On pourrait se demander pourquoi le septième jour de Pessa’h revêt une telle importance. Ne fait-il pas partie intégrale de Pessa’h. Pourquoi en est-il séparé ? C’est qu’en ce jour la Mer Rouge s’ouvrit, laissant passer les enfants d’Israël. Un grand miracle certes ! N’oublions cependant pas que des miracles ont été accomplis pour eux chaque jour de la fête. Pourquoi donc évoque-t-on particulièrement “le septième jour de Pessa’h” ?

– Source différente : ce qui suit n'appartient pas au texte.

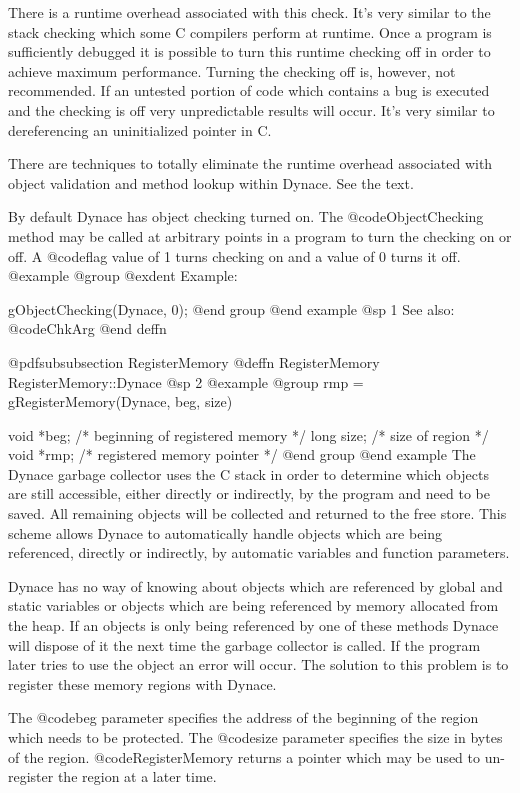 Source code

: There is a runtime overhead associated with this check.  It's very
similar to the stack checking which some C compilers perform at
runtime.  Once a program is sufficiently debugged it is possible
to turn this runtime checking off in order to achieve maximum
performance.  Turning the checking off is, however, not recommended.
If an untested portion of code which contains a bug is executed
and the checking is off very unpredictable results will occur.
It's very similar to dereferencing an uninitialized pointer in C.

There are techniques to totally eliminate the runtime overhead
associated with object validation and method lookup within Dynace.
See the text.

By default Dynace has object checking turned on.  The @code{ObjectChecking}
method may be called at arbitrary points in a program to turn the checking
on or off.  A @code{flag} value of 1 turns checking on and a value of 0
turns it off.
@example
@group
@exdent Example:

gObjectChecking(Dynace, 0);
@end group
@end example
@sp 1
See also:  @code{ChkArg}
@end deffn





@pdfsubsubsection {RegisterMemory}
@deffn {RegisterMemory} RegisterMemory::Dynace
@sp 2
@example
@group
rmp = gRegisterMemory(Dynace, beg, size)

void    *beg;   /*  beginning of registered memory  */
long    size;   /*  size of region      */
void    *rmp;   /*  registered memory pointer  */
@end group
@end example
The Dynace garbage collector uses the C stack in order to determine which
objects are still accessible, either directly or indirectly, by the
program and need to be saved.  All remaining objects will be collected
and returned to the free store.  This scheme allows Dynace to automatically
handle objects which are being referenced, directly or indirectly, by
automatic variables and function parameters.

Dynace has no way of knowing about objects which are referenced by global
and static variables or objects which are being referenced by memory
allocated from the heap.  If an objects is only being referenced by
one of these methods Dynace will dispose of it the next time the
garbage collector is called.  If the program later tries to use the
object an error will occur.  The solution to this problem is to
register these memory regions with Dynace.

The @code{beg} parameter specifies the address of the beginning of the
region which needs to be protected.  The @code{size} parameter specifies
the size in bytes of the region.  @code{RegisterMemory} returns a pointer
which may be used to un-register the region at a later time.

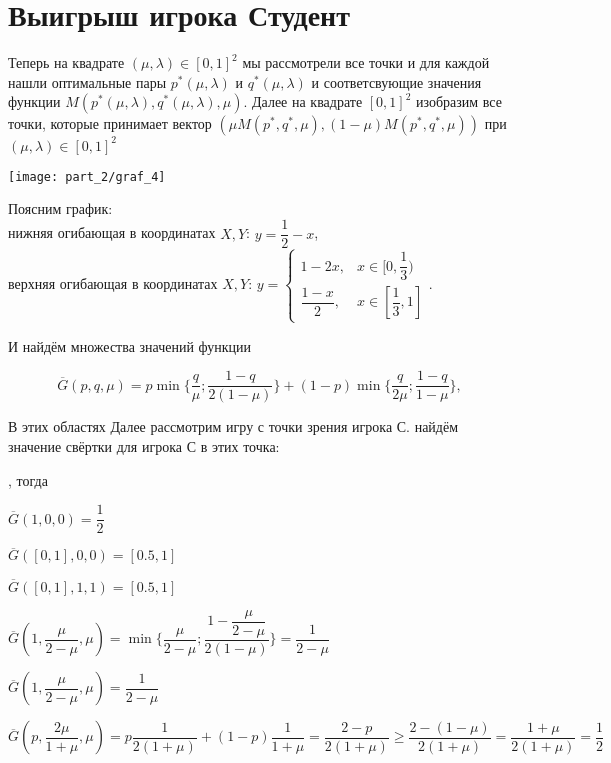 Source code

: \section{Выигрыш игрока Студент}

Теперь на квадрате $(\mu, \lambda) \in [0, 1]^2$ мы рассмотрели все точки
и для каждой нашли оптимальные пары $p^*(\mu, \lambda)$
и $q^*(\mu, \lambda)$ и соответсвующие значения функции 
$M(p^*(\mu, \lambda),q^*(\mu, \lambda),\mu)$. Далее на квадрате
$[0, 1]^{2}$ изобразим все точки, которые принимает вектор $(\mu M(p^*,q^*,\mu), (1-\mu) M(p^*,q^*,\mu))$ при
$(\mu, \lambda)\in[0, 1]^{2}$

\begin{center}
\texttt{[image: part\_2/graf\_4]}
\end{center}

Поясним график: \\
нижняя огибающая в координатах $X,Y$: $y=\dfrac{1}{2}-x$, \\
верхняя огибающая в координатах $X,Y$: 
$y=
\begin{cases}
	1 - 2x, & x \in [0, \dfrac{1}{3}) \\
	\dfrac{1 - x}{2}, & x \in [\dfrac{1}{3}, 1]
\end{cases}.
$

И найдём множества значений функции 

$$
	\overline G(p, q, \mu)=
	p \min \{
		\dfrac{q}{\mu};
		\dfrac{1-q}{2(1-\mu)}
	\} + (1 - p) \min \{
		\dfrac{q}{2\mu};
		\dfrac{1 - q}{1 - \mu}
	\},
$$

В этих областях
Далее рассмотрим игру с точки зрения игрока С. 
найдём значение свёртки для игрока С в этих точка:

, тогда

$
	\overline G(1, 0, 0) = \dfrac{1}{2}
$

$
	\overline G([0, 1], 0, 0) = [0.5, 1]
$

$	
	\overline G([0, 1], 1, 1) = [0.5, 1]
$

$
	\overline G(1, \dfrac{\mu}{2 - \mu}, \mu)=
	\min \big\{
		\dfrac{\mu}{2 - \mu}; 
		\dfrac{1 - \dfrac{\mu}{2 - \mu}}{2(1 - \mu)}
	\big\}
	=\dfrac{1}{2 - \mu}
$

$
	\overline G(1,\dfrac{\mu}{2-\mu},\mu)=\dfrac{1}{2-\mu}
$

$
	\overline G(p,\dfrac{2\mu}{1+\mu},\mu) =
	p\dfrac{1}{2(1 + \mu)} + (1 - p)\dfrac{1}{1 + \mu}=
	\dfrac{2 - p}{2(1 + \mu)} \geqslant
	\dfrac{2 - (1 - \mu)}{2(1 + \mu)} =
	\dfrac{1 + \mu}{2(1 + \mu)} =
	\dfrac{1}{2}
$

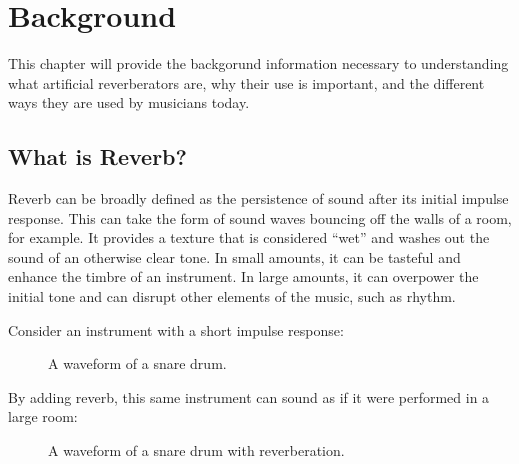 \chapter{Background}
\hspace*{-0.155cm}This chapter will provide the backgorund information necessary to understanding what artificial reverberators are, why their use is important, and the different ways they are used by musicians today.

\section{What is Reverb?}
Reverb can be broadly defined as the persistence of sound after its initial impulse response. This can take the form of sound waves bouncing off the walls of a room, for example. It provides a texture that is considered ``wet'' and washes out the sound of an otherwise clear tone. In small amounts, it can be tasteful and enhance the timbre of an instrument. In large amounts, it can overpower the initial tone and can disrupt other elements of the music, such as rhythm.

Consider an instrument with a short impulse response:

\begin{figure}[h] %
	\begin{center}
		\caption{A waveform of a snare drum.}
	\end{center}
\end{figure}

By adding reverb, this same instrument can sound as if it were performed in a large room:

\begin{figure}[h] %
	\begin{center}
		\caption{A waveform of a snare drum with reverberation.}
	\end{center}
\end{figure} %


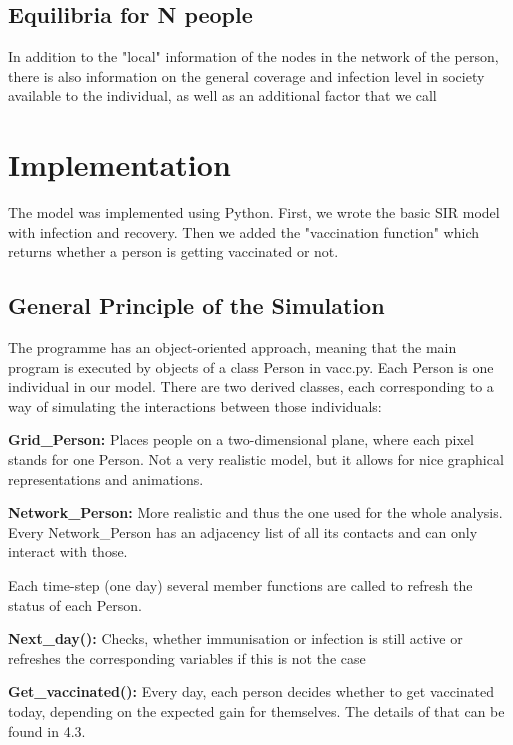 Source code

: \documentclass[11pt]{article}
\begin{document}
\subsection{Equilibria for N people}
In addition to the "local" information of the nodes in the network of the person, there is also information on the general coverage and infection level in society available to the individual, as well as an additional factor that we call 


\section{Implementation}
The model was implemented using Python. First, we wrote the basic SIR model with infection and recovery. Then we added the "vaccination function" which returns whether a person is getting vaccinated or not. 

\vspace{14px}

\subsection{General Principle of the Simulation}
The programme has an object-oriented approach, meaning that the main program is executed by objects of a class Person in vacc.py. Each Person is one individual in our model. There are two derived classes, each corresponding to a way of simulating the interactions between those individuals:
\vspace{14px}

\textbf{Grid\_Person:} Places people on a two-dimensional plane, where each pixel stands for one Person. Not a very realistic model, but it allows for nice graphical representations and animations.
\vspace{14px}

\textbf{Network\_Person:} More realistic and thus the one used for the whole analysis. Every Network\_Person has an adjacency list of all its contacts and can only interact with those.
\vspace{14px}

Each time-step (one day) several member functions are called to refresh the status of each Person.

\textbf{Next\_day():} Checks, whether immunisation or infection is still active or refreshes the corresponding variables if this is not the case

\textbf{Get\_vaccinated():} Every day, each person decides whether to get vaccinated today, depending on the expected gain for themselves. The details of that can be found in 4.3. 
\end{document}
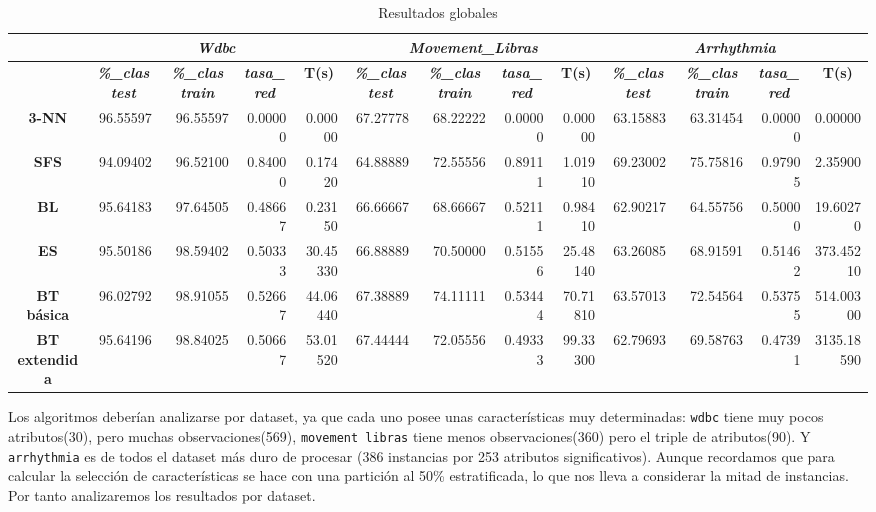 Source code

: \documentclass[a4paper,11pt]{article}
\begin{document}
  
  \begin{table}[H]
  \caption*{Resultados globales}
  \begin{adjustbox}{width=1.1\textwidth}
  \begin{tabular}{|c|r|r|r|r|r|r|r|r|r|r|r|r|}
  \hline
  \multicolumn{1}{|l|}{} & \multicolumn{ 4}{c|}{\textbf{\textit{Wdbc}}} & \multicolumn{ 4}{c|}{\textbf{\textit{Movement\_Libras}}} & \multicolumn{ 4}{c|}{\textbf{\textit{Arrhythmia}}} \\ \hline
  & \multicolumn{1}{c|}{\textbf{\textit{\%\_clas test}}} & \multicolumn{1}{c|}{\textbf{\textit{\%\_clas train}}} & \multicolumn{1}{c|}{\textbf{\textit{tasa\_red}}} & \multicolumn{1}{c|}{\textbf{T(s)}} & \multicolumn{1}{c|}{\textbf{\textit{\%\_clas test}}} & \multicolumn{1}{c|}{\textbf{\textit{\%\_clas train}}} & \multicolumn{1}{c|}{\textbf{\textit{tasa\_red}}} & \multicolumn{1}{c|}{\textbf{T(s)}} & \multicolumn{1}{c|}{\textbf{\textit{\%\_clas test}}} & \multicolumn{1}{c|}{\textbf{\textit{\%\_clas train}}} & \multicolumn{1}{c|}{\textbf{\textit{tasa\_red}}} & \multicolumn{1}{c|}{\textbf{T(s)}} \\ \hline
  \textbf{3-NN} & 96.55597 & 96.55597 & 0.00000 & 0.00000 & 67.27778 & 68.22222 & 0.00000 & 0.00000 & 63.15883 & 63.31454 & 0.00000 & 0.00000 \\ \hline
  \textbf{SFS} & 94.09402 & 96.52100 & 0.84000 & 0.17420 & 64.88889 & 72.55556 & 0.89111 & 1.01910 & 69.23002 & 75.75816 & 0.97905 & 2.35900 \\ \hline
  \textbf{BL} & 95.64183 & 97.64505 & 0.48667 & 0.23150 & 66.66667 & 68.66667 & 0.52111 & 0.98410 & 62.90217 & 64.55756 & 0.50000 & 19.60270 \\ \hline
  \textbf{ES} & 95.50186 & 98.59402 & 0.50333 & 30.45330 & 66.88889 & 70.50000 & 0.51556 & 25.48140 & 63.26085 & 68.91591 & 0.51462 & 373.45210 \\ \hline
  \textbf{BT básica} & 96.02792 & 98.91055 & 0.52667 & 44.06440 & 67.38889 & 74.11111 & 0.53444 & 70.71810 & 63.57013 & 72.54564 & 0.53755 & 514.00300 \\ \hline
  \textbf{BT extendida} & 95.64196 & 98.84025 & 0.50667 & 53.01520 & 67.44444 & 72.05556 & 0.49333 & 99.33300 & 62.79693 & 69.58763 & 0.47391 & 3135.18590 \\ \hline
  \end{tabular}
  \end{adjustbox}
  \label{}
  \end{table}

  
  Los algoritmos deberían analizarse por dataset, ya que cada uno posee unas características muy determinadas: \texttt{wdbc} tiene muy pocos atributos(30), pero muchas observaciones(569),
  \texttt{movement libras} tiene menos observaciones(360) pero el triple de atributos(90). Y \texttt{arrhythmia} es de todos el dataset más duro de procesar (386 instancias por 253 atributos
  significativos). Aunque recordamos que para calcular la selección de características se hace con una partición al 50\% estratificada, lo que nos lleva a considerar la mitad de instancias.
  Por tanto analizaremos los resultados por dataset.
  
\end{document}
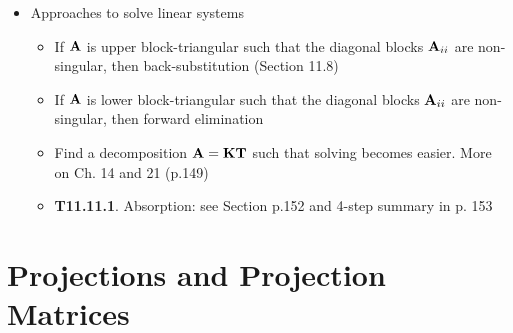 \documentclass[a4paper, oneside]{book}
\begin{document}
\begin{itemize}
\begin{itemize}
	\end{itemize}
\item Approaches to solve linear systems
	\begin{itemize}
	\item If $\mathbf{A}$ is upper block-triangular such that the diagonal blocks $\mathbf{A}_{ii}$ are non-singular, then back-substitution (Section 11.8)
	\item If $\mathbf{A}$ is lower block-triangular such that the diagonal blocks $\mathbf{A}_{ii}$ are non-singular, then forward elimination
	\item Find a decomposition $\mathbf{A=KT}$ such that solving becomes easier. More on Ch. 14 and 21 (p.149)
	\item \textbf{T11.11.1}. Absorption: see Section p.152 and 4-step summary in p. 153
	\end{itemize}
\end{itemize}






















\chapter{Projections and Projection Matrices}
\end{document}

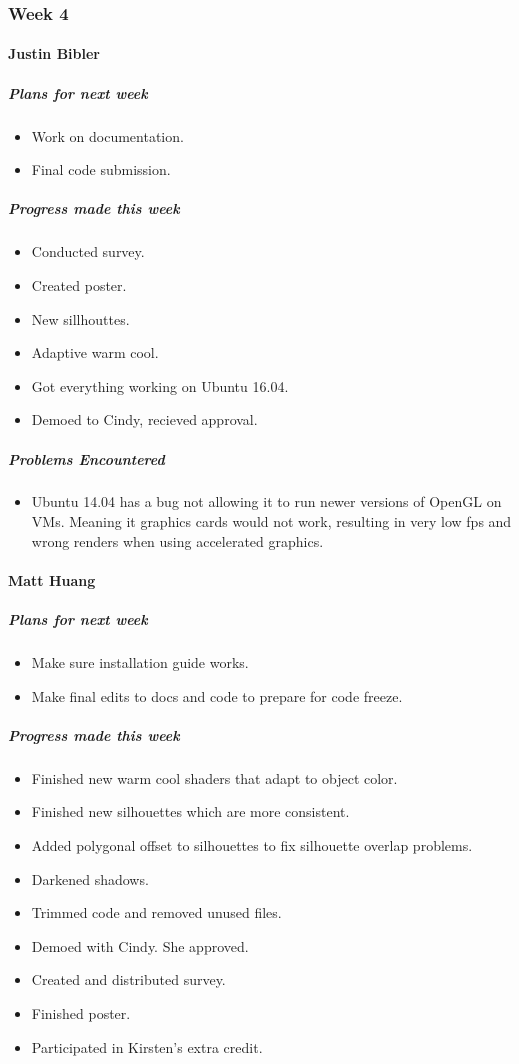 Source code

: {
\subsubsection{Week 4}
\paragraph{Justin Bibler}
\subparagraph{Plans for next week}
\begin{itemize}
  \item Work on documentation.
  \item Final code submission.
\end{itemize}

\subparagraph{Progress made this week}
\begin{itemize}
  \item Conducted survey.
  \item Created poster.
  \item New sillhouttes.
  \item Adaptive warm cool.
  \item Got everything working on Ubuntu 16.04.
  \item Demoed to Cindy, recieved approval.
\end{itemize}

\subparagraph{Problems Encountered}
\begin{itemize}
  \item Ubuntu 14.04 has a bug not allowing it to run newer versions of OpenGL on VMs. Meaning it graphics cards would not work, resulting in very low fps and wrong renders when using accelerated graphics.
\end{itemize}
\vspace{3mm}

\paragraph{Matt Huang}
\subparagraph{Plans for next week}
\begin{itemize}
  \item Make sure installation guide works.
  \item Make final edits to docs and code to prepare for code freeze.
\end{itemize}

\subparagraph{Progress made this week}
\begin{itemize}
  \item Finished new warm cool shaders that adapt to object color.
  \item Finished new silhouettes which are more consistent.
  \item Added polygonal offset to silhouettes to fix silhouette overlap problems.
  \item Darkened shadows.
  \item Trimmed code and removed unused files.
  \item Demoed with Cindy. She approved.
  \item Created and distributed survey.
  \item Finished poster.
  \item Participated in Kirsten's extra credit.
\end{itemize}

}
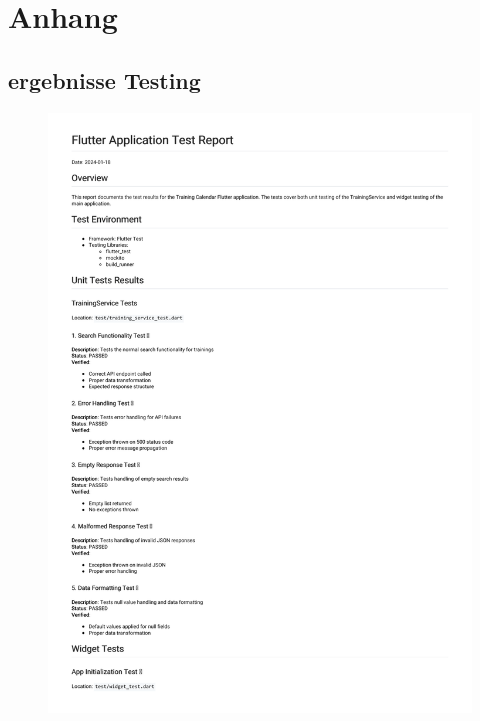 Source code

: \chapter{Anhang}
\label{Anhang}

\section{ergebnisse Testing}


\begin{figure}[htbp!]
    \centering
    \includegraphics[scale=0.7]{img/Markdown to PDF.pdf}
    \label{TEstprotokoll Flutter}
\end{figure}



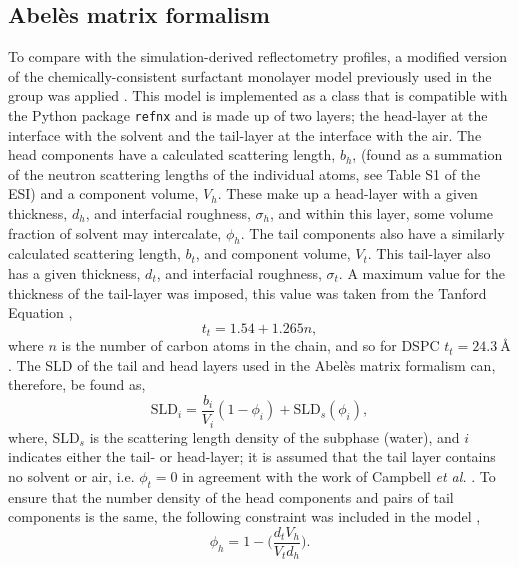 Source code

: \documentclass[amsmath,amssymb,twocolumn,superscriptaddress]{revtex4-1}
\begin{document}
\subsection{Abel\`{e}s matrix formalism}
To compare with the simulation-derived reflectometry profiles, a modified version of the chemically-consistent surfactant monolayer model previously used in the group was applied \cite{mccluskey_bayesian_2019,mccluskey_lipids_at_airdes_2019}.
This model is implemented as a class that is compatible with the Python package \texttt{refnx} \cite{nelson_refnx_2019,nelson_refnx_2018} and is made up of two layers; the head-layer at the interface with the solvent and the tail-layer at the interface with the air.
The head components have a calculated scattering length, $b_h$, (found as a summation of the neutron scattering lengths of the individual atoms, see Table S1 of the ESI) and a component volume, $V_h$.
These make up a head-layer with a given thickness, $d_h$, and interfacial roughness, $\sigma_h$, and within this layer, some volume fraction of solvent may intercalate, $\phi_h$.
The tail components also have a similarly calculated scattering length, $b_t$, and component volume, $V_t$.
This tail-layer also has a given thickness, $d_t$, and interfacial roughness, $\sigma_t$.
A maximum value for the thickness of the tail-layer was imposed, this value was taken from the Tanford Equation \cite{tanford_hydrophobic_1980},
%
\begin{equation}
  t_t = 1.54 + 1.265n,
\end{equation}
%
where $n$ is the number of carbon atoms in the chain, and so for DSPC $t_t = \SI{24.3}{\angstrom}$.
The SLD of the tail and head layers used in the Abel\`{e}s matrix formalism can, therefore, be found as,
%
\begin{equation}
  \text{SLD}_i = \frac{b_i}{V_i}(1 - \phi_i) + \text{SLD}_s(\phi_i),
\end{equation}
%
where, $\text{SLD}_s$ is the scattering length density of the subphase (water), and $i$ indicates either the tail- or head-layer; it is assumed that the tail layer contains no solvent or air, i.e. $\phi_t = 0$ in agreement with the work of Campbell \emph{et al.} \cite{campbell_structure_2018}.
To ensure that the number density of the head components and pairs of tail components is the same, the following constraint was included in the model \cite{braun_polymers_2017},
%
\begin{equation}
  \phi_h = 1 - \bigg(\frac{d_tV_h}{V_td_h}\bigg).
\end{equation}
\end{document}
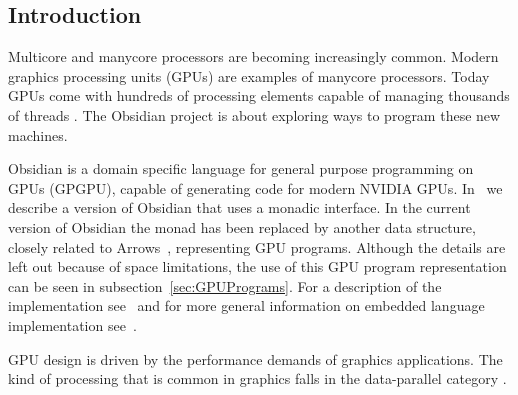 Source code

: 








\subsection{Introduction} 

Multicore and manycore processors are becoming increasingly common. Modern 
graphics processing units (GPUs) are examples of manycore processors. Today 
GPUs come with hundreds of processing elements capable of managing thousands 
of threads . The Obsidian project is about exploring ways 
to program these new machines.  

Obsidian is a domain specific language for general purpose programming on 
GPUs (GPGPU), capable of generating code for modern NVIDIA GPUs. 
In~ we describe a version of Obsidian that uses a monadic 
interface. In the current version of Obsidian the monad has been replaced 
by another data structure, closely related to Arrows~, representing GPU programs. Although the details are 
left out because of space limitations, the use of this GPU program representation 
can be seen in subsection~\ref{sec:GPUPrograms}. For a description of the implementation 
see~ and for more general information on embedded language 
implementation see~.

GPU design is driven by the performance demands of graphics applications. 
The kind of processing that is common in graphics falls in the data-parallel 
category .



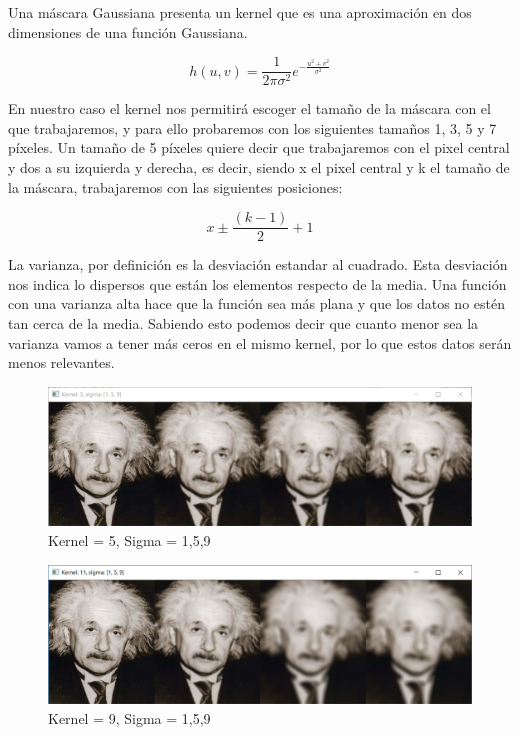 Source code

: \documentclass{article}
\begin{document}
Una máscara Gaussiana presenta un kernel que es una aproximación en dos dimensiones de una función Gaussiana.

\begin{equation}
h(u,v) = \frac{1}{2\pi\sigma^2}e^{-\frac{u^2+v^2}{\sigma^2}}
\end{equation}

En nuestro caso el kernel nos permitirá escoger el tamaño de la máscara con el que trabajaremos, y para ello probaremos con los siguientes tamaños 1, 3, 5 y 7 píxeles.  Un tamaño de 5 píxeles quiere decir que trabajaremos con el pixel central y dos a su izquierda y derecha, es decir, siendo x el pixel central y k el tamaño de la máscara, trabajaremos con las siguientes posiciones:

\begin{equation}
x\pm\frac{(k-1)}{2}+1
\end{equation}

La varianza, por definición es la desviación estandar al cuadrado. Esta desviación nos indica lo dispersos que están los elementos respecto de la media. Una función con una varianza alta hace que la función sea más plana y que los datos no estén tan cerca de la media. Sabiendo esto podemos decir que cuanto menor sea la varianza vamos a tener más ceros en el mismo kernel, por lo que estos datos serán menos relevantes.


\begin{figure}[h]

\centering
\includegraphics[scale=0.58]{1a1.PNG}
\caption{Kernel = 5, Sigma = 1,5,9}

\end{figure}

\begin{figure}[h]

\centering
\includegraphics[scale=0.58]{1a2.PNG}
\caption{Kernel = 9, Sigma = 1,5,9}
\end{figure}
\end{document}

C’est que, d’après les enseignements du Arizal, le septième jour de Pessa’h constitue l’aspect de la naissance : toutes les lumières et l’amour nés le premier jour de Pessa’h – explique l’auteur de Isma’h Israël – ne se révèlent au monde que le septième jour de la fête. Or on sait que toute vertu que l’individu cherche à développer durant sept jours s’enracine en lui, et fait désormais partie de son ego. Le septième jour de la fête, tout l’amour qui s’était révélé aux enfants d’Israël s’enracine en eux.
C’est ce que dit Moïse aux enfants d’Israël : “Attendez et vous serez témoins du salut de l’Éternel” : tenez
bon, et vous serez à jamais baignés de ces lumières. Aujourd’hui même, conclut l’auteur, vous verrez le salut de l’Éternel et Son amour s’enracinera en vous.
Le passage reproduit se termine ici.